To do:
Search the records for the word "completed" and copy every line in which it occurs.

(Data excerpts)
= Beginning of Section =
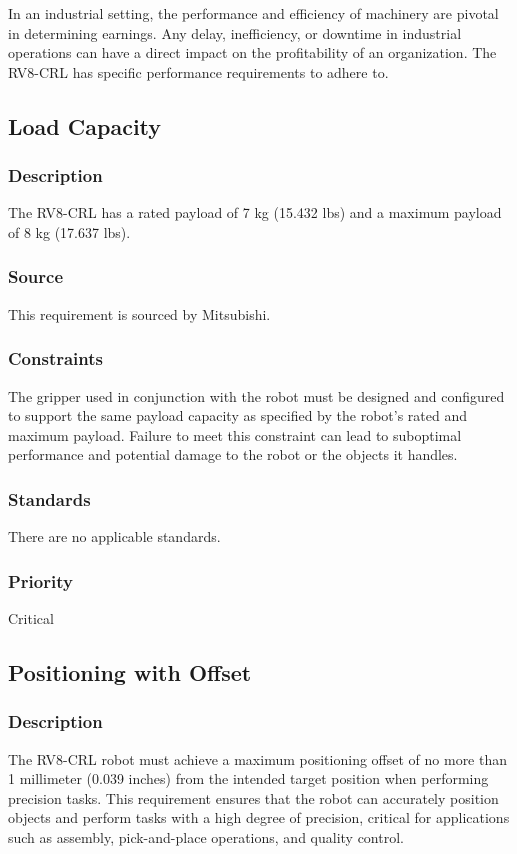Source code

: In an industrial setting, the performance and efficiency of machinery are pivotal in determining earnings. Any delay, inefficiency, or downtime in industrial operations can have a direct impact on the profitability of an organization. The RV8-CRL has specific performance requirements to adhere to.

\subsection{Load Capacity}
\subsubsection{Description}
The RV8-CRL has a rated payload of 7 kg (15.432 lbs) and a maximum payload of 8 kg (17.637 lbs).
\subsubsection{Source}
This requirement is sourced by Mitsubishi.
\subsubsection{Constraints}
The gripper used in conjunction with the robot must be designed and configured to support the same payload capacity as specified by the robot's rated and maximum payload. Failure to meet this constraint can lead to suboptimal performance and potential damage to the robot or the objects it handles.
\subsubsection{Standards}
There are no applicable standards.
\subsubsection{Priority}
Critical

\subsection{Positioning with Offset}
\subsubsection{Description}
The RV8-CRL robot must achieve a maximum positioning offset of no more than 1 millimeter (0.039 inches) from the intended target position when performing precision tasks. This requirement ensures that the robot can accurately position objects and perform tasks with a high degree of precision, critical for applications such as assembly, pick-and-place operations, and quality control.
= End of Section =
= Beginning of Section =
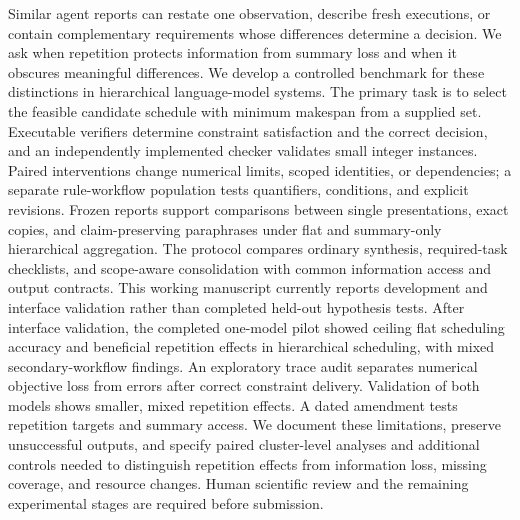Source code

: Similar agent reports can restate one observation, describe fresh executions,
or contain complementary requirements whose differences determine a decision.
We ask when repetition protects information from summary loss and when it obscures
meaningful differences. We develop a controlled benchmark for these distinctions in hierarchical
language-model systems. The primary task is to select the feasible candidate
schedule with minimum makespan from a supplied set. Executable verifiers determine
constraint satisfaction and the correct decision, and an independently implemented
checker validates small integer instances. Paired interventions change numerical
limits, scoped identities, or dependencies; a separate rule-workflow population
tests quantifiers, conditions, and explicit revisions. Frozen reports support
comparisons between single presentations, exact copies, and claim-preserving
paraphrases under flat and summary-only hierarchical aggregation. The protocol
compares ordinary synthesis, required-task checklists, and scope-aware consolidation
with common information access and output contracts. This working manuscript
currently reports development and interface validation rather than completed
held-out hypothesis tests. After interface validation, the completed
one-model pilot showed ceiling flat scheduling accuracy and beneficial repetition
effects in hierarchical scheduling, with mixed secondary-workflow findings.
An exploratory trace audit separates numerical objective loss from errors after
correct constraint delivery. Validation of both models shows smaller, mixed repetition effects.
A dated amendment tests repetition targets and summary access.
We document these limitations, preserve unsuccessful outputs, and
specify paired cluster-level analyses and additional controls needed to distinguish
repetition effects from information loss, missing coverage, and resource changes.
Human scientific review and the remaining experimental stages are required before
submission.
= End of Section =
Exercise answer:
currently reports development and interface validation rather than completed
held-out hypothesis tests. After interface validation, the completed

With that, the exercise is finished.